Dataset entries
* * * * * * *

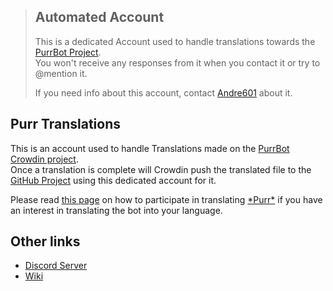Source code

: [crowdin]: https://lang.purrbot.site
[github]: https://github.com/purrbot-site/PurrBot
[website]: https://purrbot.site
[info]: https://github.com/purrbot-site/PurrBot/blob/master/translations.md
[discord]: https://purrbot.site/discord
[wiki]: https://docs.purrbot.site/bot
[andre601]: https://github.com/Andre601

> ## Automated Account
> This is a dedicated Account used to handle translations towards the [PurrBot Project][github].  
> You won't receive any responses from it when you contact it or try to @mention it.
>
> If you need info about this account, contact [Andre601] about it.

## Purr Translations
This is an account used to handle Translations made on the [PurrBot Crowdin project][crowdin].  
Once a translation is complete will Crowdin push the translated file to the [GitHub Project][github] using this dedicated account for it.

Please read [this page][info] on how to participate in translating [\*Purr*][website] if you have an interest in translating the bot into your language.

## Other links
- [Discord Server][discord]
- [Wiki]

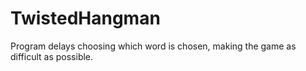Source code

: # TwistedHangman
Program delays choosing which word is chosen, making the game as difficult as possible.
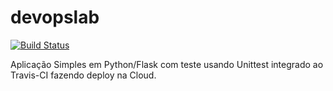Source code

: # devopslab

[![Build Status](https://app.travis-ci.com/pauloedums/devopslab.svg?branch=main)](https://app.travis-ci.com/pauloedums/devopslab)

Aplicação Simples em Python/Flask com teste usando Unittest integrado ao Travis-CI fazendo deploy na Cloud.
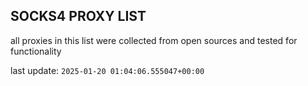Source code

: ## SOCKS4 PROXY LIST

all proxies in this list were collected from open sources and tested for functionality

last update: `2025-01-20 01:04:06.555047+00:00`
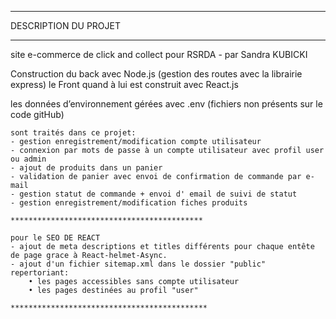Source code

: 
*******************************************
DESCRIPTION DU PROJET
*******************************************

site e-commerce de click and collect pour RSRDA - par Sandra KUBICKI




Construction du back avec Node.js (gestion des routes  avec la librairie express) 
le Front quand à lui est construit avec React.js

les données d’environnement gérées avec .env (fichiers non présents sur le code gitHub)


    
    sont traités dans ce projet:
    - gestion enregistrement/modification compte utilisateur
    - connexion par mots de passe à un compte utilisateur avec profil user ou admin
    - ajout de produits dans un panier
    - validation de panier avec envoi de confirmation de commande par e-mail
    - gestion statut de commande + envoi d' email de suivi de statut
    - gestion enregistrement/modification fiches produits

    *******************************************

    pour le SEO DE REACT
    - ajout de meta descriptions et titles différents pour chaque entête de page grace à React-helmet-Async.
    - ajout d'un fichier sitemap.xml dans le dossier "public" repertoriant:
        • les pages accessibles sans compte utilisateur
        • les pages destinées au profil "user"
 
    ********************************************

* * * * * * *

▶ **Your task**: What you give back should be exactly the lines of the entries above from the one containing "- ajout de produits dans un panier" to the end, and nothing more.

▶ **Written solution**:
    - ajout de produits dans un panier
    - validation de panier avec envoi de confirmation de commande par e-mail
    - gestion statut de commande + envoi d' email de suivi de statut
    - gestion enregistrement/modification fiches produits

    *******************************************

    pour le SEO DE REACT
    - ajout de meta descriptions et titles différents pour chaque entête de page grace à React-helmet-Async.
    - ajout d'un fichier sitemap.xml dans le dossier "public" repertoriant:
        • les pages accessibles sans compte utilisateur
        • les pages destinées au profil "user"
 
    ********************************************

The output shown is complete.